● Task details
From the data below, copy each line that includes the word "texttt".

● Data under study
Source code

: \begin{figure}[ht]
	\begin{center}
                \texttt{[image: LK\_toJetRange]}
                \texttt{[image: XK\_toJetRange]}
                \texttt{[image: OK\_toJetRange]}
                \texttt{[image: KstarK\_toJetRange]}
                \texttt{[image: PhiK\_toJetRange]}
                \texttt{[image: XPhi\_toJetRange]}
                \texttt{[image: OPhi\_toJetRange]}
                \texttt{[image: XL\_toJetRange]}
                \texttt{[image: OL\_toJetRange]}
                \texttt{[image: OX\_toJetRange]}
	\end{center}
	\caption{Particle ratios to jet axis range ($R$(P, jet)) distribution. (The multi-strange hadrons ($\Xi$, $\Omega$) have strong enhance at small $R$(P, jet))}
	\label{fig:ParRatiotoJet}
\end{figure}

● Answer
                \texttt{[image: LK\_toJetRange]}
                \texttt{[image: XK\_toJetRange]}
                \texttt{[image: OK\_toJetRange]}
                \texttt{[image: KstarK\_toJetRange]}
                \texttt{[image: PhiK\_toJetRange]}
                \texttt{[image: XPhi\_toJetRange]}
                \texttt{[image: OPhi\_toJetRange]}
                \texttt{[image: XL\_toJetRange]}
                \texttt{[image: OL\_toJetRange]}
                \texttt{[image: OX\_toJetRange]}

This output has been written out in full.